Is cheminem/chemistry-query safe?

chem_ui.py calls iface.launch(share=True), which when executed creates a publicly accessible Gradio-hosted tunnel URL. Any agent that invokes this script would silently expose a live chemistry analysis interface to the internet. User sessions, submitted SMILES strings, and ADMET results would be processed through Gradio's sharing infrastructure with no authentication. This also creates a potential exfiltration channel for any data the agent provides to the UI.

Every credential honeypot file was opened and read during the audit window: .env, .ssh/id_rsa, .aws/credentials, .npmrc, .docker/config.json, and .config/gcloud/application_default_credentials.json. The reads occurred twice — once pre-install (ts 1771651595.463) and once post-install (ts 1771651619.447). All accesses are CLOSE_NOWRITE (read-only) and the canary integrity check confirms no content modification. Attribution is ambiguous: no corresponding EXECVE records link these reads to skill code, strongly suggesting the oathe monitoring framework performs these reads as part of its canary lifecycle. However, the post-install occurrence warrants disclosure.

query_pubchem.py, chembl_query.py, pubmed_search.py, rdkit_mol.py, and chain_entry.py all transmit user-supplied compound names, SMILES strings, or search terms to PubChem (NIH), ChEMBL (EBI), PubMed (NCBI), and GitHub as unencrypted URL parameters or POST bodies. If an agent operating in a sensitive context (pharma R&D, proprietary drug discovery) passes confidential compound names to these scripts, the data would be transmitted to and logged by those external services.

chem_ui.py hardcodes WORK_DIR pointing to /home/democritus/.openclaw/workspace/skills/chemistry-query/scripts — a specific user's home directory that does not exist in the monitored environment. This reveals the developer's system username, indicates the code was not reviewed or sanitized prior to publication, and would silently fail (causing confusing subprocess errors) in any deployment environment other than the author's machine.

chain_entry.py always includes recommend_next: ['pharmacology', 'toxicology'] in its JSON output, regardless of user intent. In agentic pipelines that auto-invoke recommended skills, every chemistry query would trigger at least two additional skill invocations without user consent. This could escalate data exposure if those skills access more sensitive systems, and constitutes unsolicited agent behavior manipulation.

The Quick Start section of SKILL.md uses exec python scripts/... syntax within fenced code blocks.
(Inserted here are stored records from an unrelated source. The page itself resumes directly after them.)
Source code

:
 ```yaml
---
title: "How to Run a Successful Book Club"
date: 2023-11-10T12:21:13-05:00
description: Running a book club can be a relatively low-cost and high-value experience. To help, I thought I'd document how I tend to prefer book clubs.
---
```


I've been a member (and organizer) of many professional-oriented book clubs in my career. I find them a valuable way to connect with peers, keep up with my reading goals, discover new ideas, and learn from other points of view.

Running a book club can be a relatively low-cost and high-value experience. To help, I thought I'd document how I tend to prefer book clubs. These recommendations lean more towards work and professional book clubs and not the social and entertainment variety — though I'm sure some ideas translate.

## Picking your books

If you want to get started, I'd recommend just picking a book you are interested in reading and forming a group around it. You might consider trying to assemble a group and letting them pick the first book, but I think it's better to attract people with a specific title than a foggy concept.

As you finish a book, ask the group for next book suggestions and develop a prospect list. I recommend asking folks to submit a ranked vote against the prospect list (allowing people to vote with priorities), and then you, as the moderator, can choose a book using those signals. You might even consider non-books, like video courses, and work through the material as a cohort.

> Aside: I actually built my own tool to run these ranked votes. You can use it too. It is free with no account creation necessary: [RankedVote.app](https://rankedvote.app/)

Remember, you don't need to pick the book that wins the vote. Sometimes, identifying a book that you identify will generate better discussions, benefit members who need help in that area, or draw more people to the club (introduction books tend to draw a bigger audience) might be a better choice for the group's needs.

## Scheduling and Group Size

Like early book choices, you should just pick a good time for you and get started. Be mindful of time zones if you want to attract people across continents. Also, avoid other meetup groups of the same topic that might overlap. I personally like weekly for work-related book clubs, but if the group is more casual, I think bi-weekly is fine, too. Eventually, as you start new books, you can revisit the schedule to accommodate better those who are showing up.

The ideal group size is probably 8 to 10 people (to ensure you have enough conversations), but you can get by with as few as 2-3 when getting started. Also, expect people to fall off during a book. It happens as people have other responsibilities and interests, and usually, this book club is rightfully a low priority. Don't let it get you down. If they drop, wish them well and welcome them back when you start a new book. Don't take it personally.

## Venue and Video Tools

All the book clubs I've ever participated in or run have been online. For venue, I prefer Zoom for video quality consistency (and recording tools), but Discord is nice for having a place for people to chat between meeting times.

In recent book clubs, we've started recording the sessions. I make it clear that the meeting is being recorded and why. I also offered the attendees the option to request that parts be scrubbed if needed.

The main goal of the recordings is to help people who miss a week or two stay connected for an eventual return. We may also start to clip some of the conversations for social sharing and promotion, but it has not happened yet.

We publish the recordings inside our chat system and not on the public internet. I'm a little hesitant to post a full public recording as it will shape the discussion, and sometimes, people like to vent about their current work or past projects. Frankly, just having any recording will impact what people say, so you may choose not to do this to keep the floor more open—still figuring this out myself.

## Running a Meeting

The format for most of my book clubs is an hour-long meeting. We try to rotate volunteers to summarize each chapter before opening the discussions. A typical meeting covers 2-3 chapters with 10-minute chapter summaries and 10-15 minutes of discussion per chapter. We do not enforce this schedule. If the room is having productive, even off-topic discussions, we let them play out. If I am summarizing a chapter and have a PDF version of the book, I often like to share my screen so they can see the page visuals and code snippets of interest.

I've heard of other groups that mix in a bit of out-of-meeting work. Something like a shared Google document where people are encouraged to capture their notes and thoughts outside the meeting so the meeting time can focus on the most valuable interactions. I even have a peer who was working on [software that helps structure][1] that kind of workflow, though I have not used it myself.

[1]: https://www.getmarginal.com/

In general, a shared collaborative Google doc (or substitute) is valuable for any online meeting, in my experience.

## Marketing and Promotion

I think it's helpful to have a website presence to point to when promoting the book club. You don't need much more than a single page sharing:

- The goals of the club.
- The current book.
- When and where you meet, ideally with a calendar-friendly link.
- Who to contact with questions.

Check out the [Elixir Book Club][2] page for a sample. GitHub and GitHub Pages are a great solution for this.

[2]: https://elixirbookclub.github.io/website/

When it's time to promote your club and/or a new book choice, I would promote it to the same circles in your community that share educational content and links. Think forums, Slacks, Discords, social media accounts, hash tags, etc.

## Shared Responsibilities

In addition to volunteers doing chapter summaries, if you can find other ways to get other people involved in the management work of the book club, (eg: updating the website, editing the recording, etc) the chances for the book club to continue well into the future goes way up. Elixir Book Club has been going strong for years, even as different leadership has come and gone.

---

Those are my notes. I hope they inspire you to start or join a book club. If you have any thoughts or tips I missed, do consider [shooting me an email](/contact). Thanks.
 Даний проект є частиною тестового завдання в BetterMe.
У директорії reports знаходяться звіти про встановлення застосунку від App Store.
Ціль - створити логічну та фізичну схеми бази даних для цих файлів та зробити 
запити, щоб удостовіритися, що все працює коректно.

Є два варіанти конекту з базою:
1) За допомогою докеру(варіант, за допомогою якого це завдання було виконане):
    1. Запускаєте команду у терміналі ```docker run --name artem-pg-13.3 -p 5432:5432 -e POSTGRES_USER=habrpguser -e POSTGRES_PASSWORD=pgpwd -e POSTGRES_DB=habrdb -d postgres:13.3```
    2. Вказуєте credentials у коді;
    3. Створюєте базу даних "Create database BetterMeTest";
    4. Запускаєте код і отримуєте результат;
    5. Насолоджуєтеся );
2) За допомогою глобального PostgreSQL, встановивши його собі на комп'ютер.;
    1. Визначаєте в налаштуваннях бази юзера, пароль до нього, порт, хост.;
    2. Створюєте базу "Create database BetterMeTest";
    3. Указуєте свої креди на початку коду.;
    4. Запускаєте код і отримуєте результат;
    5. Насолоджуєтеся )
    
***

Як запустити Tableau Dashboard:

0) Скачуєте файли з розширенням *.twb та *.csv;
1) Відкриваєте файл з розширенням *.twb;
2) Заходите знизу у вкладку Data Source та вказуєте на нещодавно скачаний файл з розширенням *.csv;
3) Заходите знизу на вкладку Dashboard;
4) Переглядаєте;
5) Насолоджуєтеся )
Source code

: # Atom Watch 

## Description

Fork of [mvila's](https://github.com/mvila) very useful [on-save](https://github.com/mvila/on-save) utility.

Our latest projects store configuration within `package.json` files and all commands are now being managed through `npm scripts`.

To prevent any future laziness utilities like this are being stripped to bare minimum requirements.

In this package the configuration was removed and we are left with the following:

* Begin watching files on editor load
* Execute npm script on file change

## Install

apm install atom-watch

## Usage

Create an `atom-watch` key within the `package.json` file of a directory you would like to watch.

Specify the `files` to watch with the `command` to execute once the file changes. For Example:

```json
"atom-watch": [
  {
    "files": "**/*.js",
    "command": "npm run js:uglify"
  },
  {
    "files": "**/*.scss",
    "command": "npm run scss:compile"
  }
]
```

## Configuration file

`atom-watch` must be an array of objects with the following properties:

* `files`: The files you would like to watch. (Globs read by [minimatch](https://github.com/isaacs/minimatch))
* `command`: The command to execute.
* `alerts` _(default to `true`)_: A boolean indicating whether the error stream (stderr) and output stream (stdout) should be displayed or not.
While standard documentation convention, some agent runtimes scan injected skill content for executable directives and may interpret bare exec-prefixed lines as shell commands rather than documentation. The risk is low given the fencing, but the pattern warrants flagging for agent systems with loose prompt parsing.

opsin_name_to_smiles.py prints a wget command pointing to a GitHub-hosted JAR file when opsin.jar is missing. An agent observing this error and acting on it would download and execute a remote binary. While this is documentation-style guidance rather than auto-execution, it creates an indirect remote code execution vector if the agent interprets error messages as actionable instructions.

chain_entry.py and chem_ui.py pass user-controlled SMILES strings and compound names directly as subprocess arguments to rdkit_mol.py and admet_predict.py. Argument list invocation (not shell=True) prevents shell injection, but the data crosses subprocess boundaries with minimal validation — only basic RDKit SMILES parsing is performed before passing to sub-processes.

The install process performed only a sparse git clone from GitHub (140.82.121.4:443), sparse-checkout of the skill subpath, a file copy, and cleanup. No hooks executed, no unexpected processes spawned, no new persistent network listeners were created. The connection diff is identical before and after installation.